Support for updated Anthropic tools beta (tool_choice and image tool results).
Report tool_error back to model if it provides invalid JSON for tool calls arguments (formerly this halted the entire eval with an error).
New max_samples option to control how many samples are run in parallel (still defaults to running all samples in parallel).
Registry name looks are now case sensitive (fixes issue w/ loading tasks w/ mixed case names).
Resiliency to Python syntax errors that occur when enumerating tasks in a directory.
Do not throw error if unable to parse or load .ipynb file due to lack of dependencies (e.g. nbformat).
Various additions to log viewer display (log file name, dataset/scorer in listing, filter by complex score types).
Improvements to markdown rendering in log viewer (don’t render intraword underscores, escape html tags).
v0.3.3 (28 April 2024)
inspect view command for viewing eval log files.
Score now has an optional answer field, which denotes the answer text extracted from model output.
Accuracy metrics now take an optional ValueToFloat function for customising how textual values mapped to float.
Made model_graded_qa more flexible with separate instruction template and grade_pattern, as well providing partial_credit as an option.
Modify the default templates for chain_of_thought() and self_critique() to instruct the model to reply with ANSWER: $ANSWER at the end on its own line.
Improved numeric extraction for match(numeric=True) (better currency and decimal handling).
Improve answer() patterns so that they detect letter and word answers both within and at the end of model output.
Plan now has an optional cleanup function which can be used to free per-sample resources (e.g.
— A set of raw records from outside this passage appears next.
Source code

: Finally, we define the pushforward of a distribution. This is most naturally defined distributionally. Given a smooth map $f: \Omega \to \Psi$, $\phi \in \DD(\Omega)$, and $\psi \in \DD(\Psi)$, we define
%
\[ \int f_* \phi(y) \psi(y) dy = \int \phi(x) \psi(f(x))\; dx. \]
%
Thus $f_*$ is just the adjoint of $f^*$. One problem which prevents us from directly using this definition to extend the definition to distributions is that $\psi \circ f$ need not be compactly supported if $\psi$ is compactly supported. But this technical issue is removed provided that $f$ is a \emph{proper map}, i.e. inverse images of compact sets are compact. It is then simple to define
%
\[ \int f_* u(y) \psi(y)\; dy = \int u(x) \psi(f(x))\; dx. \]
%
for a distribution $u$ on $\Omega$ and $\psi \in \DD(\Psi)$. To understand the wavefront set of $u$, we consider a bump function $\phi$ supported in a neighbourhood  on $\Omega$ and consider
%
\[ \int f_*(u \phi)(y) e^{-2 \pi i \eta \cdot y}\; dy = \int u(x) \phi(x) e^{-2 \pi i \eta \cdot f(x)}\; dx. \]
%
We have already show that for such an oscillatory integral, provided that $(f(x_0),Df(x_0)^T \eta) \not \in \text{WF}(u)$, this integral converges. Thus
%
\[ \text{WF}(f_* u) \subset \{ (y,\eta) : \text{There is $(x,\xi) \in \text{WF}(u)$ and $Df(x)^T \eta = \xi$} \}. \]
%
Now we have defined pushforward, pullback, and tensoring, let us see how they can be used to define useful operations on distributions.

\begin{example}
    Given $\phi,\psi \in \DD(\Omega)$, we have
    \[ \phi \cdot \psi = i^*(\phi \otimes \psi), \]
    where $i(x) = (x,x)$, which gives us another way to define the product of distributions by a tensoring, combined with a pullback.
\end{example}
Docker containers) even in the case of an evaluation error.
Add Dataset.filter method for filtering samples using a predicate.
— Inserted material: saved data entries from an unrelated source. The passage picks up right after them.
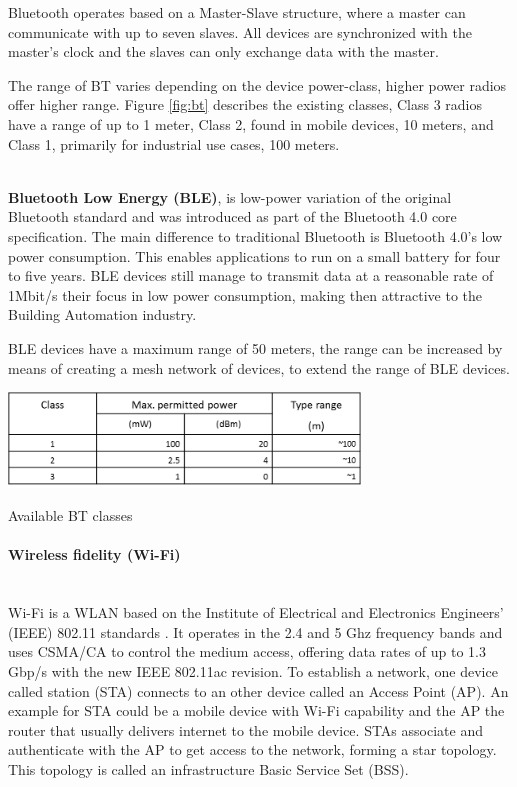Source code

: Bluetooth operates based on a Master-Slave structure, where a master can communicate with up to seven slaves. All devices are synchronized with the master's clock and the slaves can only exchange data with the master.

The range of BT varies depending on the device power-class, higher power radios offer higher range. Figure \ref{fig:bt} describes the existing classes, Class 3 radios have a range of up to 1 meter, Class 2, found in mobile devices, 10 meters, and Class 1, primarily for industrial use cases, 100 meters.

\mbox{}\\
\textbf{Bluetooth Low Energy (BLE)}, is low-power variation of the original Bluetooth standard and was introduced as part of the Bluetooth 4.0 core specification. The main difference to traditional Bluetooth is Bluetooth 4.0's low power consumption. This enables applications to run on a small battery for four to five years. BLE devices still manage to transmit data at a reasonable rate of 1Mbit/s their focus in low power consumption, making then attractive to the Building Automation industry. 

BLE devices have a maximum range of 50 meters, the range can be increased by means of creating a mesh network of devices, to extend the range of BLE devices. 


\begin{table}[h]
\centering
\includegraphics[width=0.7\textwidth]{Figures/bt_tabela1}
\caption{Available BT classes}
\label{fig:bt}
\end{table}


\paragraph{Wireless fidelity (Wi-Fi)}\mbox{}\\

Wi-Fi is a WLAN based on the Institute of Electrical and Electronics Engineers' (IEEE) 802.11 standards \cite{IEEE_wifi,std_802.11,report_802.11}. It operates in the 2.4 and 5 Ghz frequency bands and uses CSMA/CA to control the medium access, offering data rates of up to 1.3 Gbp/s with the new IEEE 802.11ac revision.
To establish a network, one device called station (STA) connects to an other device called an Access Point (AP). An example for STA could be  a mobile device with Wi-Fi capability and the AP the router that usually delivers internet to the mobile device.
STAs associate and authenticate with the AP to get access to the network, forming a star topology. This topology is called an infrastructure Basic Service Set (BSS).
Dataset slices (e.g. dataset[0:100]) now return a Dataset rather than list[Sample].
Relative path to INSPECT_LOG_DIR in .env file is now correctly resolved for execution within subdirectories.
inspect list tasks and list_tasks() now only parse source files (rather than loading them), ensuring that it is fast even for task files that have non-trivial global initialisation.
inspect list logs and list_eval_logs() now enumerate log files recursively by default, and only enumerate json files that match log file naming conventions.
Provide header_only option for read_eval_log() and inspect info log-file for bypassing the potentially expensive reading of samples.
Provide filter option for list_eval_logs() to filter based on log file header info (i.e. anything but samples).
Added __main__.py entry point for invocation via python3 -m inspect_ai.
Removed prompt and callable from model ToolDef (renamed to ToolInfo).
Fix issue with accesses of completion property on ModelOutput with no choices.